→ Records drawn from a dataset:
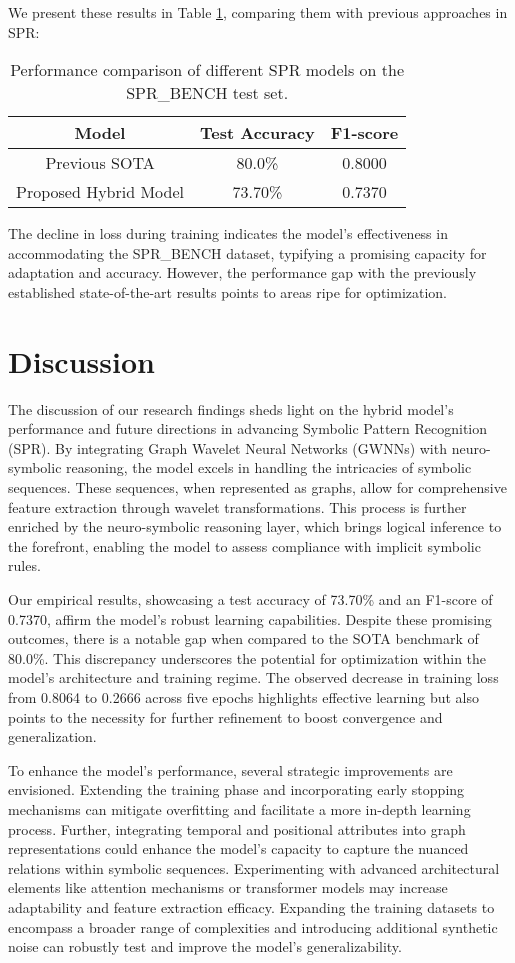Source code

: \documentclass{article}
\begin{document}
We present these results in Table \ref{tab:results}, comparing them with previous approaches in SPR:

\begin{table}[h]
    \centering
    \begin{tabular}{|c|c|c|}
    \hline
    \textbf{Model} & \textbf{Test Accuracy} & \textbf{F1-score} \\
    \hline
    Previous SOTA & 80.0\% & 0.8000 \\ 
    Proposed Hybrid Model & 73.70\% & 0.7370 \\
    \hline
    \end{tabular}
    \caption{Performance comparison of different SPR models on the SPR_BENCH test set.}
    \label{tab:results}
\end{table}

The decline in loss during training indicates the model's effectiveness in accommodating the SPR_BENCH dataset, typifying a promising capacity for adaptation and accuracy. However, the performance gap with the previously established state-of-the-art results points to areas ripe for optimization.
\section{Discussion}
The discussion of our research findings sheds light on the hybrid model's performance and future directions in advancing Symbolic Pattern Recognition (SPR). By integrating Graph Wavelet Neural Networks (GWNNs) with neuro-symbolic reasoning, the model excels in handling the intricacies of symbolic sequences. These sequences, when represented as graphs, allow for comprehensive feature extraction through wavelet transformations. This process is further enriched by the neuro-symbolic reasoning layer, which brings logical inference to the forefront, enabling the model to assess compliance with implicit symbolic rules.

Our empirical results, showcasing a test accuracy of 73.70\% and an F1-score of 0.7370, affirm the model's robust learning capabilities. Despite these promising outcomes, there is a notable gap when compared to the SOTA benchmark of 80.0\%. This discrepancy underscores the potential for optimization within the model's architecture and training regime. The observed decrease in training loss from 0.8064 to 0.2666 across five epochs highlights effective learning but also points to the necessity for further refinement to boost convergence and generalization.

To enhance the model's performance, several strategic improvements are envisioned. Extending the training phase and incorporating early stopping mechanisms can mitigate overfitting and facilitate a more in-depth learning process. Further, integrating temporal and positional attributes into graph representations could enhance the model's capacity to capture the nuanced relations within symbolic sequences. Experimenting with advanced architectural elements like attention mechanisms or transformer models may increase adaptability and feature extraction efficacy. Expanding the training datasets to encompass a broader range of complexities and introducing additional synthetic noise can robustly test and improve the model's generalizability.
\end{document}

...

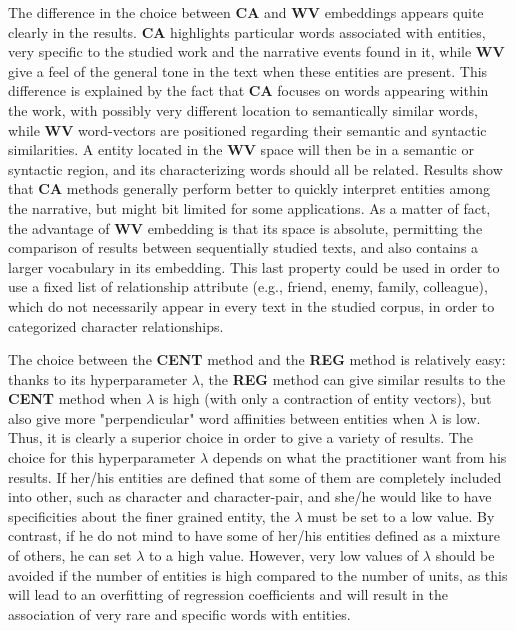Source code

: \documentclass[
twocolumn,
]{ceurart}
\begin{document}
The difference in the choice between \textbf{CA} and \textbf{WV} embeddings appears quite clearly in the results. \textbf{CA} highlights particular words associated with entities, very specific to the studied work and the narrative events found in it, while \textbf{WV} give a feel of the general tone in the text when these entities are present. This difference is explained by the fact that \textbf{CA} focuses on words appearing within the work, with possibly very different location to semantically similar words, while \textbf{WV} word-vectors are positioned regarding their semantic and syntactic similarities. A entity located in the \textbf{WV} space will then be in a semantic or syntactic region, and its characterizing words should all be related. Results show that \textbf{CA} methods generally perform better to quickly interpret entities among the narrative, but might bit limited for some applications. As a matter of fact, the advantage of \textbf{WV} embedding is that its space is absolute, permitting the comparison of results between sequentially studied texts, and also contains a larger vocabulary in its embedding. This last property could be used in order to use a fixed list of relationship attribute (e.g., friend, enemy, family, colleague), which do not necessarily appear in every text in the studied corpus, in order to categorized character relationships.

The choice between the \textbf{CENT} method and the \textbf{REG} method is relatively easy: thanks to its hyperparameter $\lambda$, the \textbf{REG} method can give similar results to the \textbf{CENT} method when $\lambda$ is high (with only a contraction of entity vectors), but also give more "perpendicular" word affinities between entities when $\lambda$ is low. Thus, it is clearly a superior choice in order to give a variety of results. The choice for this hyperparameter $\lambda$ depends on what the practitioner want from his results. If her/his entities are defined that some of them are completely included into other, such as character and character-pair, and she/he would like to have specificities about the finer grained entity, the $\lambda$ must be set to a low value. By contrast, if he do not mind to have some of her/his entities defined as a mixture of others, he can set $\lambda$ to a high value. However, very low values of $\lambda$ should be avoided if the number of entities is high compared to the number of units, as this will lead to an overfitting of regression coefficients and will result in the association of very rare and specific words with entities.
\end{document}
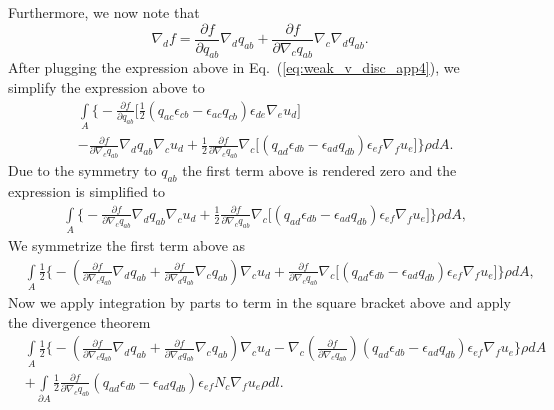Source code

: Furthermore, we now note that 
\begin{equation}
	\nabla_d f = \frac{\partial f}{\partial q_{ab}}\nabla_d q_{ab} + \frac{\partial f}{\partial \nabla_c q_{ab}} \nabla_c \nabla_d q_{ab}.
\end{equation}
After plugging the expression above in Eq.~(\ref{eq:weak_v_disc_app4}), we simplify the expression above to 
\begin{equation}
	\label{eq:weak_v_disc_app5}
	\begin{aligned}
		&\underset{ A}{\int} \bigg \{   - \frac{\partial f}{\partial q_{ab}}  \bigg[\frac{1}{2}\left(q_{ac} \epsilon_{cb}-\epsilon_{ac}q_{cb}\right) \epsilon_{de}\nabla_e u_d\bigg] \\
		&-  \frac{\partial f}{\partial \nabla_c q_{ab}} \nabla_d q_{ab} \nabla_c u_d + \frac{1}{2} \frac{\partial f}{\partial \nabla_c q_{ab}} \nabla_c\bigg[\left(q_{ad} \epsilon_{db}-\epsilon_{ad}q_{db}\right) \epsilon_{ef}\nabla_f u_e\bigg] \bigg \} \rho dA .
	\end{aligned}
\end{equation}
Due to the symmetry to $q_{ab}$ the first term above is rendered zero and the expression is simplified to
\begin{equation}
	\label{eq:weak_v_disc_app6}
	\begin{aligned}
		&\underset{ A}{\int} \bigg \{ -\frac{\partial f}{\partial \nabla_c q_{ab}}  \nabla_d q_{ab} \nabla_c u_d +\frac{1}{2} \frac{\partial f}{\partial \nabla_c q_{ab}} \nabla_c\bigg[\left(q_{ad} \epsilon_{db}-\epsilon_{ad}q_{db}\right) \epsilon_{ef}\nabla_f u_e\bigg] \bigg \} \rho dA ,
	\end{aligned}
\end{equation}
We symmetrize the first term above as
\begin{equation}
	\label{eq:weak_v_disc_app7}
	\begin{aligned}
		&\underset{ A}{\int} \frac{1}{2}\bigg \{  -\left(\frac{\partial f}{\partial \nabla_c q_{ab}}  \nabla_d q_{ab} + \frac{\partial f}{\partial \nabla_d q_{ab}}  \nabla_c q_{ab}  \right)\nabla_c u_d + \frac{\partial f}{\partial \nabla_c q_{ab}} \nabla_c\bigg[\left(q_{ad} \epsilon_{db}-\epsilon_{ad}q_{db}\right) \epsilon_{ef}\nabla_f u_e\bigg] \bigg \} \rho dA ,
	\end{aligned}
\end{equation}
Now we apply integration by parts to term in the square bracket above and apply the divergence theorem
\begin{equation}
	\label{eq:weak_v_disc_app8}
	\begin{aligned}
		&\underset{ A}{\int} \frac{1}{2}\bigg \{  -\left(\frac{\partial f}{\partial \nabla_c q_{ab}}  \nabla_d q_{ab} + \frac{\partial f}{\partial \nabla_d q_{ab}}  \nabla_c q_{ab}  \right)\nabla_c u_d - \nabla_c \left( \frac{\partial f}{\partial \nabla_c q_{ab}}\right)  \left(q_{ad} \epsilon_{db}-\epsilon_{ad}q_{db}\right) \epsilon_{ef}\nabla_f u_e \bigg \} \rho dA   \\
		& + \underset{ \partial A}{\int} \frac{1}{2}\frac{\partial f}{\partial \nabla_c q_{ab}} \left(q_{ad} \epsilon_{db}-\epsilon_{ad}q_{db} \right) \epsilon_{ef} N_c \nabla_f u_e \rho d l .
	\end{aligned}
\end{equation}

==

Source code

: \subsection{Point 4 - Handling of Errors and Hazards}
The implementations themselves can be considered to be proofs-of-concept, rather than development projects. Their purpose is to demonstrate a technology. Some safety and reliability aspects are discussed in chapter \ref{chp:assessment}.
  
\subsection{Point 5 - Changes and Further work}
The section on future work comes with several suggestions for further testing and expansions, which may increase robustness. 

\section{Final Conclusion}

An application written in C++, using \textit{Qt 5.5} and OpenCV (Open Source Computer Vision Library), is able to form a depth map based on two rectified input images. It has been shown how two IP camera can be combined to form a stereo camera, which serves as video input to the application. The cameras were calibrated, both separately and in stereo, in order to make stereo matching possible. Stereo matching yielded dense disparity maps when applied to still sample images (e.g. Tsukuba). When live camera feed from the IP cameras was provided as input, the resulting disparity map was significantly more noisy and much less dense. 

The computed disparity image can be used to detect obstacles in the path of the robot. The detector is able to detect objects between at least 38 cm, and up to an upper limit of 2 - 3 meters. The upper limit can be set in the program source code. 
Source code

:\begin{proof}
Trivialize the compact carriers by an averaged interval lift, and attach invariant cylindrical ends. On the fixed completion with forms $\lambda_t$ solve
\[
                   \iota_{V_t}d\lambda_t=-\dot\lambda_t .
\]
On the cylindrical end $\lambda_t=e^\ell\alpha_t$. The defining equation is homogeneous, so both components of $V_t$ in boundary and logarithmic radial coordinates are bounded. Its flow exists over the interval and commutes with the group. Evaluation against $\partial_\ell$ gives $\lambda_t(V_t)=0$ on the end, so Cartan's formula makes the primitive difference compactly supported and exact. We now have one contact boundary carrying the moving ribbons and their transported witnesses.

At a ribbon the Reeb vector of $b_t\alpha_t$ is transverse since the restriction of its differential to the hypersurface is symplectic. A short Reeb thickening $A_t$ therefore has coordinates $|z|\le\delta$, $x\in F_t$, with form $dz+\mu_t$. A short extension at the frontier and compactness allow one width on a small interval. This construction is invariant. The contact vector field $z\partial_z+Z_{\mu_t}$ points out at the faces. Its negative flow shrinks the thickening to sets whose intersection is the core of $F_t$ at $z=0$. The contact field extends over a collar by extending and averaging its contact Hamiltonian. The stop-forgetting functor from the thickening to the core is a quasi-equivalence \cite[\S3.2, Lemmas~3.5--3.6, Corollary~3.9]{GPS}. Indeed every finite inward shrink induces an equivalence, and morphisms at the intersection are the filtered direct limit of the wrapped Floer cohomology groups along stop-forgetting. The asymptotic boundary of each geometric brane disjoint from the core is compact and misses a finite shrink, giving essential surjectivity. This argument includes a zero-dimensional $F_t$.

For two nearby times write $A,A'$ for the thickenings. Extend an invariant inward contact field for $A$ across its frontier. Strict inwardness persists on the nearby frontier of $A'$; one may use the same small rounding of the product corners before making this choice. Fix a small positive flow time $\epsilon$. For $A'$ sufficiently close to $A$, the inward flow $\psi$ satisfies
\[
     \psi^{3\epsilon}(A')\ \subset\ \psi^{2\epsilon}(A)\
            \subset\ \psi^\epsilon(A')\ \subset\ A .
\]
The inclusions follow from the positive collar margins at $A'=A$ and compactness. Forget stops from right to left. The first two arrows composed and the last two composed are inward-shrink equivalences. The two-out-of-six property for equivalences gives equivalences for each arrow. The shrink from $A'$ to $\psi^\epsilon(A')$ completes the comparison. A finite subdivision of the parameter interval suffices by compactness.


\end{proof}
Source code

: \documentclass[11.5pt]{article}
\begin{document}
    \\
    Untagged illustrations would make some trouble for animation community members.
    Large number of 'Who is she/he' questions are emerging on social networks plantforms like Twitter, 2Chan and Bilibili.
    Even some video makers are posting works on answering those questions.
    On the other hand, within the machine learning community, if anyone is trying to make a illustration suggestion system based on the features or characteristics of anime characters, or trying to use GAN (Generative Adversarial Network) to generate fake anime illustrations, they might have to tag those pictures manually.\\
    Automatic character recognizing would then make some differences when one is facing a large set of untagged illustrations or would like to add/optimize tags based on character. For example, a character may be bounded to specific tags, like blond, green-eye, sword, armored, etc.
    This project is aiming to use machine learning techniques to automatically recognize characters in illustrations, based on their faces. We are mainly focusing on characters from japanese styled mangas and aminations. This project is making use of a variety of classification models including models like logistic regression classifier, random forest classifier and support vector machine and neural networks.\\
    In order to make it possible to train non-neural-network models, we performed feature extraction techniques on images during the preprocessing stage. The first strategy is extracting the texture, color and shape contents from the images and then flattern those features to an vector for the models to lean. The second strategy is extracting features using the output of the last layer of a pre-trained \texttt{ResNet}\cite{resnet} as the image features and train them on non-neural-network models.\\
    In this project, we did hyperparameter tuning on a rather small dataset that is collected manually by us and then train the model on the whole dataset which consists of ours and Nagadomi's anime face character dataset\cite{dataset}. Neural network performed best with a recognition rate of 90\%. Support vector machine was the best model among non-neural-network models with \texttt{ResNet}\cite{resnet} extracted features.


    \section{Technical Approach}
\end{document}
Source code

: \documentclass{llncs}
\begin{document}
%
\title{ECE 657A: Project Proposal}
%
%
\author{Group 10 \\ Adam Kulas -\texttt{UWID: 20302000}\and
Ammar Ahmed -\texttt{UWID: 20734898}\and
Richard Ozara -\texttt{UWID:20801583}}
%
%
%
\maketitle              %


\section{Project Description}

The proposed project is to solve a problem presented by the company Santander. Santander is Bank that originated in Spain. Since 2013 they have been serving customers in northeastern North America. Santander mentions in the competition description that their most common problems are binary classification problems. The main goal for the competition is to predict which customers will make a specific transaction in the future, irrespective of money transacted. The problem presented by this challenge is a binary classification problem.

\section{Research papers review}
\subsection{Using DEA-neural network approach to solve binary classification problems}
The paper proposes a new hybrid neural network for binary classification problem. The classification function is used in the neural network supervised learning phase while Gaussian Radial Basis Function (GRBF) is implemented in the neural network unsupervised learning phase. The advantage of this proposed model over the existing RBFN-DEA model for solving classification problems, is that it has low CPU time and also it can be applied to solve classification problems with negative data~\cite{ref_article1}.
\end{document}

→ Your instructions:
Check each line above for the string "applied" and return those that contain it.

→ Reply:
An application written in C++, using \textit{Qt 5.5} and OpenCV (Open Source Computer Vision Library), is able to form a depth map based on two rectified input images. It has been shown how two IP camera can be combined to form a stereo camera, which serves as video input to the application. The cameras were calibrated, both separately and in stereo, in order to make stereo matching possible. Stereo matching yielded dense disparity maps when applied to still sample images (e.g. Tsukuba). When live camera feed from the IP cameras was provided as input, the resulting disparity map was significantly more noisy and much less dense. 
The paper proposes a new hybrid neural network for binary classification problem. The classification function is used in the neural network supervised learning phase while Gaussian Radial Basis Function (GRBF) is implemented in the neural network unsupervised learning phase. The advantage of this proposed model over the existing RBFN-DEA model for solving classification problems, is that it has low CPU time and also it can be applied to solve classification problems with negative data~\cite{ref_article1}.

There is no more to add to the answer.